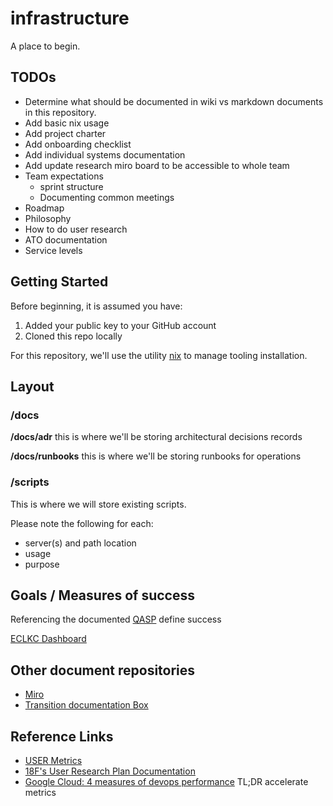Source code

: # infrastructure

A place to begin.

## TODOs

* Determine what should be documented in wiki vs markdown documents in this repository.
* Add basic nix usage
* Add project charter
* Add onboarding checklist
* Add individual systems documentation
* Add update research miro board to be accessible to whole team
* Team expectations
  * sprint structure
  * Documenting common meetings
* Roadmap
* Philosophy
* How to do user research
* ATO documentation
* Service levels

## Getting Started

Before beginning, it is assumed you have:

1. Added your public key to your GitHub account
2. Cloned this repo locally

For this repository, we'll use the utility [nix](https://nixos.org/manual/nix/stable/) to manage tooling installation.

## Layout

### /docs

__/docs/adr__ this is where we'll be storing architectural decisions records

__/docs/runbooks__ this is where we'll be storing runbooks for operations

### /scripts

This is where we will store existing scripts.

Please note the following for each:

* server(s) and path location
* usage
* purpose

## Goals / Measures of success

Referencing the documented [QASP](https://app.box.com/file/793368311372) define success

[ECLKC Dashboard](https://eclkc.ohs.acf.hhs.gov/internal-use/eclkc-web-communication-standards/eclkc-analytics-dashboard)

## Other document repositories

* [Miro](https://miro.com/app/board/o9J_lL_TCxY=/)
* [Transition documentation Box](https://app.box.com/folder/133328677828)

## Reference Links

* [USER Metrics](https://medium.com/vmwaredesign/user-metrics-fd8e56914321)
* [18F's User Research Plan Documentation](https://ux-guide.18f.gov/research/plan/)
* [Google Cloud: 4 measures of devops performance](https://cloud.google.com/blog/products/devops-sre/using-the-four-keys-to-measure-your-devops-performance) TL;DR accelerate metrics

▸ **Problem to work on**
From the entries above, print the lines beginning at the one with "architectural decisions records" and stopping after the one with "[18F's User Research", exactly as written and with nothing else.

▸ **Answer area**
__/docs/adr__ this is where we'll be storing architectural decisions records

__/docs/runbooks__ this is where we'll be storing runbooks for operations

### /scripts

This is where we will store existing scripts.

Please note the following for each:

* server(s) and path location
* usage
* purpose

## Goals / Measures of success

Referencing the documented [QASP](https://app.box.com/file/793368311372) define success

[ECLKC Dashboard](https://eclkc.ohs.acf.hhs.gov/internal-use/eclkc-web-communication-standards/eclkc-analytics-dashboard)

## Other document repositories

* [Miro](https://miro.com/app/board/o9J_lL_TCxY=/)
* [Transition documentation Box](https://app.box.com/folder/133328677828)

## Reference Links

* [USER Metrics](https://medium.com/vmwaredesign/user-metrics-fd8e56914321)
* [18F's User Research Plan Documentation](https://ux-guide.18f.gov/research/plan/)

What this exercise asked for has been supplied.